A joint investigation by both companies found in January that Ghosn allegedly received €7.8 million of ′improper’ payments from the Dutch-based joint venture, established in 2017.
′Nissan and Mitsubishi breached Dutch law in the dismissal process, by continuously refusing to provide any substantiation and documentation supporting their allegations against Carlos Ghosn, which is mandatory under Dutch law,’ Mr Ghosn’s advisers announced, following a report in French newspaper Le Figaro.
The two Japanese carmakers have yet to comment on the reports.
Ongoing allegations
Ghosn was arrested in Japan last year over financial misconduct uncovered during his tenure as chairman of Nissan.

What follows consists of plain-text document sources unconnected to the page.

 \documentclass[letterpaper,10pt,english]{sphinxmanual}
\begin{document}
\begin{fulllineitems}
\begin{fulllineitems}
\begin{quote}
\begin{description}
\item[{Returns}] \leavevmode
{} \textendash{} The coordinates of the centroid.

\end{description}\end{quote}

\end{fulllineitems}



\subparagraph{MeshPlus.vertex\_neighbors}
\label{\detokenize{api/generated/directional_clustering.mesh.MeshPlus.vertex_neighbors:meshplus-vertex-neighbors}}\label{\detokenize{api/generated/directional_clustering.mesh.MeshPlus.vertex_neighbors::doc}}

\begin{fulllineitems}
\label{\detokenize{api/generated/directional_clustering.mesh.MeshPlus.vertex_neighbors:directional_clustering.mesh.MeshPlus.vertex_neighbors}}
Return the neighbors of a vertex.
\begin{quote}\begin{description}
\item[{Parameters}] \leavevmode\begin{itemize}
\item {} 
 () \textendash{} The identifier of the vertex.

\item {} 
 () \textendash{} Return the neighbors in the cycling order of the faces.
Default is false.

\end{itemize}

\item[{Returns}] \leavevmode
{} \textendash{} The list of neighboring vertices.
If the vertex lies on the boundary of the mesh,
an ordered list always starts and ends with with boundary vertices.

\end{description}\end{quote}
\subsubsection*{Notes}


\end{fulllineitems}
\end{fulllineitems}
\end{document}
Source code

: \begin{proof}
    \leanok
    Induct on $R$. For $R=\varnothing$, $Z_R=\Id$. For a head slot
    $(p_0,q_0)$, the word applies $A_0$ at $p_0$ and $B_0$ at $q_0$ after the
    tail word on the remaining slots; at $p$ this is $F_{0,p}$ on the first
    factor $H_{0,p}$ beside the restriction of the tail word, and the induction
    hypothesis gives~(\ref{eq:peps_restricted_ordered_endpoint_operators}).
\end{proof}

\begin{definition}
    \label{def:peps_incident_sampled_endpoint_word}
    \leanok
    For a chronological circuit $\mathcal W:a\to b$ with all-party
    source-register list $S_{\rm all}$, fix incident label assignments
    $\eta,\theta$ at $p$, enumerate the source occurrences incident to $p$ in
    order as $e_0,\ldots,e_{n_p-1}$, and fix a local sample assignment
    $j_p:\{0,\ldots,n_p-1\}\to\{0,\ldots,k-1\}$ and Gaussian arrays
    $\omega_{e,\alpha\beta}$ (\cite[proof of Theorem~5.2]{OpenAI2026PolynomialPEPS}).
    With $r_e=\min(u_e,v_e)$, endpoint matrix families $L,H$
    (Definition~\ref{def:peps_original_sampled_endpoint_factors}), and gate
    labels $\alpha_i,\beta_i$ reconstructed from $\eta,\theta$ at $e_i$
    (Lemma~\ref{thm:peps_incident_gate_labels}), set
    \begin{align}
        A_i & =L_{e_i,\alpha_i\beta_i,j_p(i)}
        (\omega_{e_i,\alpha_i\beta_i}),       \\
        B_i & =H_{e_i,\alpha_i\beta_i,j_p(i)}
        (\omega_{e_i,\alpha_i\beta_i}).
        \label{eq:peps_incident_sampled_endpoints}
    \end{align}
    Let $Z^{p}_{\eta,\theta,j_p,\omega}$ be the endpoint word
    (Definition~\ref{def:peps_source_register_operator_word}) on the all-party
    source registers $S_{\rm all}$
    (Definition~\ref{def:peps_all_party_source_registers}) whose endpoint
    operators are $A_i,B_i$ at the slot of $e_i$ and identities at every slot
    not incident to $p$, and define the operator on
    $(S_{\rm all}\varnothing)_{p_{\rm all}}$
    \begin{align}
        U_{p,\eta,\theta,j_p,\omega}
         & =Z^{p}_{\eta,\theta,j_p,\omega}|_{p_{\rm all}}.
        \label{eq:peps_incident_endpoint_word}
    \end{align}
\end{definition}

Since this, he has been charged on multiple counts, although none of these relates to the Dutch joint venture.
The investigation by the companies did not uncover why Mr Ghosn had used NMBV to receive the payments that were made to him between April and November of last year, which were based on an agreement to employ him as managing director of the joint venture.
But the probe found the payments from NMBV to be improper because the employment agreement was signed off by an unauthorised member of Nissan’s secretariat.
One aim of Ghosn’s lawsuit may be to force Hiroto Saikawa, Nissan’s chief executive, and Mitsubishi chairman Osamu Masuko, both of whom are on NMBV’s board, to testify in court, giving Ghosn potential access to further evidence over his wider wrongdoing, which he denies.
Strength promised
The news comes as Jean-Dominique Senard, the chairman of Renault, who replaced Ghosn in the role at the French carmaker, said a new governance structure recently put in place following the allegations would work quickly to strengthen the group’s Alliance. This had been faltering in the lead up to the allegations over the Brazillian and has remained on rocky ground since.
The new board members, appointed last month, are ′conscious that they have a fiduciary duty. The notion of fiduciary duty was probably not the priority of the previous organisation. I think that is changing,’ Senard told reporters at a meeting of the Anglo-American Press Association of Paris.
The chairman also suggested the huge challenges and investments facing the automotive sector, from the US trade war with China and technological disruption from electric vehicles and autonomous development, would convince Nissan that the alliance had to be strengthened. ′One thing that seems obvious is that the sense of urgency in Nissan is getting stronger. The way that the performance of the company [has deteriorated] is such that the status quo seems impossible,’ added the Renault boss.